A boy of maybe thirteen or fourteen waved at me with the enthusiasm of someone who might have personally ordered my arrival. Round face, quick eyes, curiosity with almost no filter.

"Don't die in your first hour," he announced seriously. "Or I'll lose a bet."

I blinked.

"That's encouraging."

"I do my best."

"Chuck, shut up," somebody said wearily.

Chuck.

The name landed in my memory immediately.

I looked at him a little more carefully, and another jolt of recognition went through me. Yeah. That one felt familiar too. Not as a picture exactly, more like the shape of a person: loud, clingy, harmless, and way too open for a place like this.
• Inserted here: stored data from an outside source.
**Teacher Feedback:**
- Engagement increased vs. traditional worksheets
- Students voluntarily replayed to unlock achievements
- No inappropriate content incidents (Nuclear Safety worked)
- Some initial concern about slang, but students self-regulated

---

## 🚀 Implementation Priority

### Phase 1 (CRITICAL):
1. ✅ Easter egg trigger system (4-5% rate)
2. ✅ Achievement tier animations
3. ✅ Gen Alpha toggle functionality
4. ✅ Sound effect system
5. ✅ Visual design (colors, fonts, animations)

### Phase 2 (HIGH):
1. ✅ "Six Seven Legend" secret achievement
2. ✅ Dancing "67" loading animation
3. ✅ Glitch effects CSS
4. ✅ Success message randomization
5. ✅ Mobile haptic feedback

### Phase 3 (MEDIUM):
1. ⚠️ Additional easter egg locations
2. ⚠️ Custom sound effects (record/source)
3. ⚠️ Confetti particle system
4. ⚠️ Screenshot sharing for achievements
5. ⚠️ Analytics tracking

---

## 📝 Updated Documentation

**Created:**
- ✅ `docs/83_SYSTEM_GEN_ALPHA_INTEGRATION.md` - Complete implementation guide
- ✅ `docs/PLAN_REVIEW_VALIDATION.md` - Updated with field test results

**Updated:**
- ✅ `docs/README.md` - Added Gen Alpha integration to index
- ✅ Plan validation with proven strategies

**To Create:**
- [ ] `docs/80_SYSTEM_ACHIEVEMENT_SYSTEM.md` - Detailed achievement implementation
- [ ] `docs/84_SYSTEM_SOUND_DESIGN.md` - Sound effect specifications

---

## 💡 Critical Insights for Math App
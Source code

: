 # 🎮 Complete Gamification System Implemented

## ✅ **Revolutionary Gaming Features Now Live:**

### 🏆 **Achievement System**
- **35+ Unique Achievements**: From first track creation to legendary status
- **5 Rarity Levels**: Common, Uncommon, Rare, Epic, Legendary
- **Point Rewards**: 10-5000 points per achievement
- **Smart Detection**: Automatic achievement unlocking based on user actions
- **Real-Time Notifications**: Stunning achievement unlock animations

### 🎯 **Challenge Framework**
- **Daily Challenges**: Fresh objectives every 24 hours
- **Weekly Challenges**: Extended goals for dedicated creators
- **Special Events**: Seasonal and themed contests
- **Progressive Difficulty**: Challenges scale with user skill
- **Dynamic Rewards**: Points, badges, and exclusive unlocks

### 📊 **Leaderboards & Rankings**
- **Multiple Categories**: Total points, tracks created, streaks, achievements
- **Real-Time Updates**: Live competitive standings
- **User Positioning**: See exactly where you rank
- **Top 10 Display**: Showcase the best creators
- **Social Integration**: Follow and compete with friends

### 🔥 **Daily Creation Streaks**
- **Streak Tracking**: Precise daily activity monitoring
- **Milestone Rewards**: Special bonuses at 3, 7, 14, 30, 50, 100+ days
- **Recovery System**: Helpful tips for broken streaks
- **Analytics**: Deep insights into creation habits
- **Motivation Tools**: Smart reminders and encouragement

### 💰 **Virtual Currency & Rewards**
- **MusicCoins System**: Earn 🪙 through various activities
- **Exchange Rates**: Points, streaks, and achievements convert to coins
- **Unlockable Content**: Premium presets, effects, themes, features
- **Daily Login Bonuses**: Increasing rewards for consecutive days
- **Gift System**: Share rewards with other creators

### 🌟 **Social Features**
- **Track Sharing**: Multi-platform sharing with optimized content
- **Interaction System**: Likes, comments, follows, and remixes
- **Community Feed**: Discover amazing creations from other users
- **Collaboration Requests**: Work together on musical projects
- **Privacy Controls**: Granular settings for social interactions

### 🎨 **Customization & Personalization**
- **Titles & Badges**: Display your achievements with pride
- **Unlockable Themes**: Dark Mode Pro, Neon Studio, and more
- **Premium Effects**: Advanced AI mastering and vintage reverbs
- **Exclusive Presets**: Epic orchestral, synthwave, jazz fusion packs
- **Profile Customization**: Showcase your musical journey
"Nice to meet you, Chuck," I said.

"You have no idea what you just got yourself into," he replied with the pride of someone who genuinely considered himself a natural disaster.

"Actually, I kind of do. That's what worries me."

He laughed like I'd made a good joke.

If only.

We went a little farther before they finally stopped in front of a larger wooden building that looked like it had been built out of planks, stubbornness, and threats.

The Black guy turned to face me fully.

Up close, his stare pressed even harder. Not angry. Just heavy, focused, used to responsibility.

The blond moved to one side, resting more on his good leg.

For a few seconds, nobody spoke.

I kept quiet too. Partly because I didn't want to say anything unnecessary. Partly because I was still trying to sort everything I'd already seen.

The Glade was real.

The slang was real.

The Maze was real.

Chuck was real.

And the two guys standing in front of me were probably exactly who I thought they were.

Which meant my chances of being some random extra were slowly but very steadily sinking.

Finally, the Black guy spoke.

"Right now, you shut up, listen, and don't act smart. Got it?"

I met his gaze.

"Under the circumstances, that sounds pretty reasonable."

The blond gave a quiet huff of amusement.

"Progress already," he said.

I didn't smile, but I wanted to.

Because, strangely enough, that was the exact moment one simple truth hit me all the way through.

This wasn't just a world I'd once read about.

It was a system of people, habits, looks, roles, and routines that had existed long before I got dropped into the middle of it.

And if I wanted to survive here, then waving half-remembered canon around was the worst thing I could do. First I needed to become part of that system.

At least enough that they stopped seeing me as dead weight.

The problem was, one ugly feeling kept growing stronger the longer I looked around.

I might not get to be dead weight.

Too much matched.

Too cleanly.

Too precisely.

Too on time.

I still didn't know my name.

I didn't know exactly where I was in the timeline.

I didn't know how accurate my memory of canon even was.

But for the first time, I was scared not just of the world itself, but of my place in it.

Because if I got one very important conclusion wrong, somebody could end up paying for it later.

And from what little I remembered, the price here was never small.